Scan the records below and copy every line that contains the string "distribution".

§ SOURCE DATA:

────

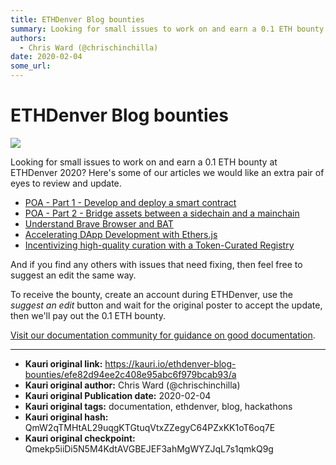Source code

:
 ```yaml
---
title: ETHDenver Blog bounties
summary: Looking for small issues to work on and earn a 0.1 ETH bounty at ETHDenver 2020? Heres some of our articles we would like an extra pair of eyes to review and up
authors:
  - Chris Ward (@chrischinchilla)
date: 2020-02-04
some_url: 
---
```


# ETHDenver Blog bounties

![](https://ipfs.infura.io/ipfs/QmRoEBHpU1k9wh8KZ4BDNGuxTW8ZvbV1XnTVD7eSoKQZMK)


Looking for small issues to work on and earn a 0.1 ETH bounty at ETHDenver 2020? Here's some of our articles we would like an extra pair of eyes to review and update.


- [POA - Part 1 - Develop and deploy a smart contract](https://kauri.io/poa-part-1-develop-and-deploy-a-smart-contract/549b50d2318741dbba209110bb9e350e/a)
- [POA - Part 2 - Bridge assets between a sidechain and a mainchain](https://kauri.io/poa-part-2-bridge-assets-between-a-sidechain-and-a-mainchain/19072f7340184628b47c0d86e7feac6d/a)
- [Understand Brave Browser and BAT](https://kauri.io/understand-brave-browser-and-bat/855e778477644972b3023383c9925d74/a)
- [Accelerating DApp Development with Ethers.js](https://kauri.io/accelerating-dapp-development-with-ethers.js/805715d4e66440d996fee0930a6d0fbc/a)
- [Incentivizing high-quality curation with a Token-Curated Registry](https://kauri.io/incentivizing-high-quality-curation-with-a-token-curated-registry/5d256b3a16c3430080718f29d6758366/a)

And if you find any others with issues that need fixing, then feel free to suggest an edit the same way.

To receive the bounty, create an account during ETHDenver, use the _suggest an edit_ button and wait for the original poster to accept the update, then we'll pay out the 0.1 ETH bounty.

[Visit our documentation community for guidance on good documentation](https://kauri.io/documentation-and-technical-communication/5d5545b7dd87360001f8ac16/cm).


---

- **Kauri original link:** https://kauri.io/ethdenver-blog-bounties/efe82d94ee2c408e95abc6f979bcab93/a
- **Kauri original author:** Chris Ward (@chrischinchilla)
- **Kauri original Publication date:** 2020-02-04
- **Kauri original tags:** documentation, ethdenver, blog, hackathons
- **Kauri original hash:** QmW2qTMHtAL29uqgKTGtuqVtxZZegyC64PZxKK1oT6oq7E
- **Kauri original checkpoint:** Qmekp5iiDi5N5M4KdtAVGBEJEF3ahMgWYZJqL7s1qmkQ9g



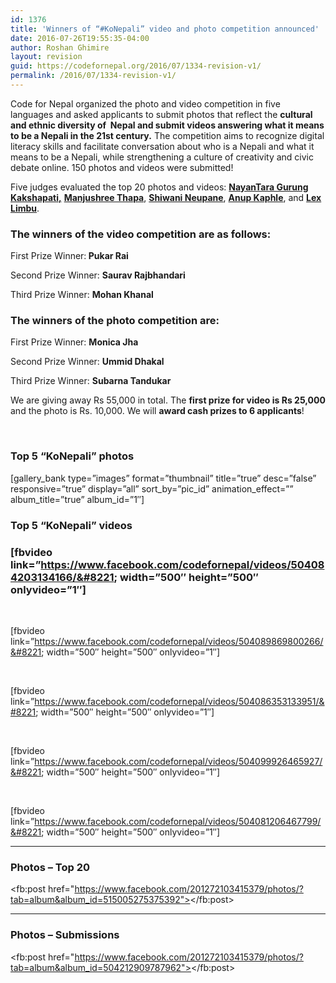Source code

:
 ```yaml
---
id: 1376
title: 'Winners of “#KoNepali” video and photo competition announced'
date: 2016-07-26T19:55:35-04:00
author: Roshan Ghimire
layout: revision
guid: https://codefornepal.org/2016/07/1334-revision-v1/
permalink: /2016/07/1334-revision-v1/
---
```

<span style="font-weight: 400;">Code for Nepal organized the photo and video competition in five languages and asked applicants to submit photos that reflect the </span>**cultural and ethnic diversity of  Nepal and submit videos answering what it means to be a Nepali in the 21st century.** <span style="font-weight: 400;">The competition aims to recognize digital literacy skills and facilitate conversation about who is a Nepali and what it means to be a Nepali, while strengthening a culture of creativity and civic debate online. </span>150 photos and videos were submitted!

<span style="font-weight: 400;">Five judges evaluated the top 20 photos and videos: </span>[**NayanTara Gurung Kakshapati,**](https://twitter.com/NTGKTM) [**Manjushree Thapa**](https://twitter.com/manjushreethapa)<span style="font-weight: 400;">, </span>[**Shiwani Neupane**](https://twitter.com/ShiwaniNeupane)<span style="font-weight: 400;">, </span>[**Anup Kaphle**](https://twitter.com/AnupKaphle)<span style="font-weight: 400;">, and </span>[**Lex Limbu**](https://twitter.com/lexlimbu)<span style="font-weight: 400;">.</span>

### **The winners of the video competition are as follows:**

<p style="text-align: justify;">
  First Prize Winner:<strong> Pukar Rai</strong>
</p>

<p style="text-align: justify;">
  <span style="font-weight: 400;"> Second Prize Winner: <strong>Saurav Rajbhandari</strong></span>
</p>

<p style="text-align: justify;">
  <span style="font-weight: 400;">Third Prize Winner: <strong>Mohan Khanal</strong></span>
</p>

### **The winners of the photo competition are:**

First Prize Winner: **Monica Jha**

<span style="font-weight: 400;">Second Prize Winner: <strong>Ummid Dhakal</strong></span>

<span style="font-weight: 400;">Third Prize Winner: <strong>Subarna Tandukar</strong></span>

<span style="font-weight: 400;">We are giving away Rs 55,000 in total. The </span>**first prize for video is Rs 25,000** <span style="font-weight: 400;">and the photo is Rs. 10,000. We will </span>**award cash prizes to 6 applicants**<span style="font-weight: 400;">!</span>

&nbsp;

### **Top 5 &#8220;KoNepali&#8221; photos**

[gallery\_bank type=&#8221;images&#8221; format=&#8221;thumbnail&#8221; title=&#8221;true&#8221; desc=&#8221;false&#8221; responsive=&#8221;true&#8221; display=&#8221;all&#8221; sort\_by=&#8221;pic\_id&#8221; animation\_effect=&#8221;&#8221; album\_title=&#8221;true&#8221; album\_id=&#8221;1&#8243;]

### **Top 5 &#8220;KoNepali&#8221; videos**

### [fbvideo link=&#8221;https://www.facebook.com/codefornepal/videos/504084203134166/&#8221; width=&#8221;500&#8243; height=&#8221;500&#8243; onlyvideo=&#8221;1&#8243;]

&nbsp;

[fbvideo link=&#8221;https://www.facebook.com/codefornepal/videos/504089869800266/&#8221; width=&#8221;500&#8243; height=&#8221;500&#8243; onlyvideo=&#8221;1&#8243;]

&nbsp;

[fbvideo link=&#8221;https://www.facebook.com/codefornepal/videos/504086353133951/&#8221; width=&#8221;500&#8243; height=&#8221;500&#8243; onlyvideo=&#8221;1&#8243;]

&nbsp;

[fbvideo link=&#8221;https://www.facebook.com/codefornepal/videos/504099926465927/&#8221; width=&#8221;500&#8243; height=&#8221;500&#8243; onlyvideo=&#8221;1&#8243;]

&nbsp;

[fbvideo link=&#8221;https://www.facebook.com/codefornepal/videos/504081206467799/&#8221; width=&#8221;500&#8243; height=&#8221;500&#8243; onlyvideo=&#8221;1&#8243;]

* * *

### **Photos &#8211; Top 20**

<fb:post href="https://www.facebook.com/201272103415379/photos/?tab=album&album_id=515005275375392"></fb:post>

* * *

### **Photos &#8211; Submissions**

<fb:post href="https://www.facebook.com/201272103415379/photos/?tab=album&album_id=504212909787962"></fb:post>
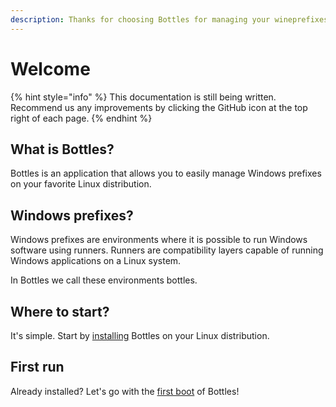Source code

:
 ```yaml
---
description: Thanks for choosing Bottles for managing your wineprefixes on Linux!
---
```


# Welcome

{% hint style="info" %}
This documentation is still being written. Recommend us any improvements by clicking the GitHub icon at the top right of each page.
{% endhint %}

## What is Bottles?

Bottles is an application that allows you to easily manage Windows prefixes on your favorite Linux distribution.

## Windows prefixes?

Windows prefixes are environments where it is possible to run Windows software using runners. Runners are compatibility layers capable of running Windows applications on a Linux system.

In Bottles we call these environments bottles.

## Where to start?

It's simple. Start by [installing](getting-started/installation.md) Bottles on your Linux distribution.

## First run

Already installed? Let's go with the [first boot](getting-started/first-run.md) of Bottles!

────

§ RESPONSE:
Bottles is an application that allows you to easily manage Windows prefixes on your favorite Linux distribution.
It's simple. Start by [installing](getting-started/installation.md) Bottles on your Linux distribution.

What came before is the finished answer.